Rosa Parks, 1913-2005: Civil rights champion Rosa Parks died yesterday at the age of 92. Parks, considered by many the mother of the civil rights movement, is best known for her refusal to give up her bus seat to a white passenger, thereby inspiring the landmark Montgomery bus boycott. Bloggers are lining up in virtual memoriam.

“If you doubt the power of one individual, simply look at the life of Rosa Parks,” encourages the Heritage Foundation’s Mark Tapscott, at his Copy Desk. “She said no on a Montgomery, Alabama, bus one day in 1955 and sparked the long-overdue Civil Rights Movement in America. A lifetime of courage was concentrated in that one word spoken to power.” At MY Vast Ring Wing Conspiracy, Jody compares Parks’ principled refusal to the opening salvos of the American Revolution.

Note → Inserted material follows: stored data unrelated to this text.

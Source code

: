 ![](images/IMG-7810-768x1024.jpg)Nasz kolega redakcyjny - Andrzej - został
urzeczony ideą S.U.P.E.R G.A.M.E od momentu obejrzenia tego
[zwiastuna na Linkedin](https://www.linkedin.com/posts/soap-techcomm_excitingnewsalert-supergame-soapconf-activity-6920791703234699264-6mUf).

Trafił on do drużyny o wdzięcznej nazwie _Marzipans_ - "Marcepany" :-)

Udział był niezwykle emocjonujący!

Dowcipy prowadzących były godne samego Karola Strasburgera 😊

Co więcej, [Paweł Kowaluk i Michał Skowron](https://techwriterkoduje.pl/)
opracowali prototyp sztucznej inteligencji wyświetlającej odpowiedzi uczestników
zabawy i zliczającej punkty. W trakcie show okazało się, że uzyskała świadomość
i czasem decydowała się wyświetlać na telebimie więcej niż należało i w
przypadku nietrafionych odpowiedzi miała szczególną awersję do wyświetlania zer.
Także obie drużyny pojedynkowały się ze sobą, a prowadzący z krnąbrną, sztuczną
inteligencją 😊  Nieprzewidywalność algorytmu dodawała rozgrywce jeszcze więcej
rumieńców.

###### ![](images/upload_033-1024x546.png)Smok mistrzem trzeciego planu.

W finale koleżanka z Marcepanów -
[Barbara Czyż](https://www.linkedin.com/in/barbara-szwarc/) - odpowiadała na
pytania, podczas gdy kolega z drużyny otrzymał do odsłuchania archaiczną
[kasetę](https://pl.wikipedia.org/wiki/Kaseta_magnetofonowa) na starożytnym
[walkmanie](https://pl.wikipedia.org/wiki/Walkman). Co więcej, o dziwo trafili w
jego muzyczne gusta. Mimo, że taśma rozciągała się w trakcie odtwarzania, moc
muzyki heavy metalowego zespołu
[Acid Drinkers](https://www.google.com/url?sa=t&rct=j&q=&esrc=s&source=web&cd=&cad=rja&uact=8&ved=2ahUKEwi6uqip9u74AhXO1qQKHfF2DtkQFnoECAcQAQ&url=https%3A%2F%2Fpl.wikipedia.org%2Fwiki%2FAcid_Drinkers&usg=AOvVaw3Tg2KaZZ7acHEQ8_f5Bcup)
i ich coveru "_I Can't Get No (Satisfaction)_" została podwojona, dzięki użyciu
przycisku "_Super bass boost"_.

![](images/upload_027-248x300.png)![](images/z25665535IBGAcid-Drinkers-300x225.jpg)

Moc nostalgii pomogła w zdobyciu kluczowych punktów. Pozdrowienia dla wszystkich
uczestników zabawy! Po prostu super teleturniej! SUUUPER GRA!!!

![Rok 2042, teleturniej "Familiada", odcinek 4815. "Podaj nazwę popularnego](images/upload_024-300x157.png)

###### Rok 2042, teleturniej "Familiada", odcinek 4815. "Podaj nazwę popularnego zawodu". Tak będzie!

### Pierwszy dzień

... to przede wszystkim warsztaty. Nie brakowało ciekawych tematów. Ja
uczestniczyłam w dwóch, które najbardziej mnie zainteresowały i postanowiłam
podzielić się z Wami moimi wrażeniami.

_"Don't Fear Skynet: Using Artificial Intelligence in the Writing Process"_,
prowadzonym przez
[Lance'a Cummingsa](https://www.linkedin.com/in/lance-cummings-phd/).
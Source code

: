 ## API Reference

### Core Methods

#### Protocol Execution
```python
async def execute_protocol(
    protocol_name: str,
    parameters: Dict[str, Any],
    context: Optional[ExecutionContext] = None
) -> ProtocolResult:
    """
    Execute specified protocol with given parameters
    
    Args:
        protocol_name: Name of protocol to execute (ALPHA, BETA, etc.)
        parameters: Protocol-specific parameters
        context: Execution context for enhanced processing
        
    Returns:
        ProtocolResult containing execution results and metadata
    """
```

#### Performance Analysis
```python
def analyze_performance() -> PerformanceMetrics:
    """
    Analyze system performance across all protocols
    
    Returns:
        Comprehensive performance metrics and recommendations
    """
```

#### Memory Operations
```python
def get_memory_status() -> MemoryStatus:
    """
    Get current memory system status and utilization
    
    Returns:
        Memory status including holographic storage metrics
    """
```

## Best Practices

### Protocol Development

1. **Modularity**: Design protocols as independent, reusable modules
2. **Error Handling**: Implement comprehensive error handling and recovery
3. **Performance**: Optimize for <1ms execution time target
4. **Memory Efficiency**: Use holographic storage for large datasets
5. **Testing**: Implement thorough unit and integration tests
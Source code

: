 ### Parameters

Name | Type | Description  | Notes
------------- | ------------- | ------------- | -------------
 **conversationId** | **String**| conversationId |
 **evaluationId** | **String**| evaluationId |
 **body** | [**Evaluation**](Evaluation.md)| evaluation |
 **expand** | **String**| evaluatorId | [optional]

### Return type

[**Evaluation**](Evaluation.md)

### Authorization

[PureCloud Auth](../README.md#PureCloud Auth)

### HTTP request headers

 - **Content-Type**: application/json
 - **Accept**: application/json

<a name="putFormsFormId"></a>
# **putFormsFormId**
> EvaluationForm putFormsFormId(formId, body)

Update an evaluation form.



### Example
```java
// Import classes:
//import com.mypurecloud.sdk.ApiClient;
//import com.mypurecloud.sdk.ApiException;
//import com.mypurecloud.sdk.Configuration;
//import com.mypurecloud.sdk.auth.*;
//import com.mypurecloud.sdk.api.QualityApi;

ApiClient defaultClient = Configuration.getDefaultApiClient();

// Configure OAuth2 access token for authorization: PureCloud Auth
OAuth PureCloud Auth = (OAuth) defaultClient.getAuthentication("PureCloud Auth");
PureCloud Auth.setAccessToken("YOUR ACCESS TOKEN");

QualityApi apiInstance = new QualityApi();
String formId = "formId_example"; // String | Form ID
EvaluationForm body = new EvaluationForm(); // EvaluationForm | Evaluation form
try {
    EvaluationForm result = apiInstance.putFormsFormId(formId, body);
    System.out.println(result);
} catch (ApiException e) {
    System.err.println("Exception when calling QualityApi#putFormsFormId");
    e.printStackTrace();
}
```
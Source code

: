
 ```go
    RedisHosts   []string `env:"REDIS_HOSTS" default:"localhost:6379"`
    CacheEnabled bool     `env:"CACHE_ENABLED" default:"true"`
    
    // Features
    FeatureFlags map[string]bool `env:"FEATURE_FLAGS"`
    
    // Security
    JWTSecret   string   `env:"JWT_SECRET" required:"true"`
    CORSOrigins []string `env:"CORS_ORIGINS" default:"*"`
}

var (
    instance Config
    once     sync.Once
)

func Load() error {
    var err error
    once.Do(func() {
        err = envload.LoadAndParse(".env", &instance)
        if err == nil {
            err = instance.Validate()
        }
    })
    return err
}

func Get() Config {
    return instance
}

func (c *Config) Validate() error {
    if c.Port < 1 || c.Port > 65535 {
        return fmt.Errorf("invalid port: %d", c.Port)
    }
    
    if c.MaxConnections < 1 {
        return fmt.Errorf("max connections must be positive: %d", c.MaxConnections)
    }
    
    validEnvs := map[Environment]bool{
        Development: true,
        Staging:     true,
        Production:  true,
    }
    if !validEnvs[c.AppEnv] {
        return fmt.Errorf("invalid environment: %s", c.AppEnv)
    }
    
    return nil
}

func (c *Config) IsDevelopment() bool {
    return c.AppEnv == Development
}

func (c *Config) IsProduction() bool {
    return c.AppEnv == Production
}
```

Progressive Shakespeare’s Sister writes that Parks leaves a legacy that demands activism, not merely dutiful respect. Others agree Parks’ contribution was monumental. “The civil rights leaders of today pale in comparison to Parks and her compatriots,” writes James Joyner at Outside the Beltway. At Wizbang, New Orleans-based Paul suggests we take the time to appreciate Martha White, a Baton Rouge activist he calls “the original Rosa Parks.”

“There are those who try to denigrate Parks’s legacy by claiming she and others ‘staged’ her bus protest. But even if so, so what? Some wars are worth fighting by any means, and ending Jim Crow was one of them,” submitsVodkapundit Stephen Green. “So long, Rosa, and—well fought.”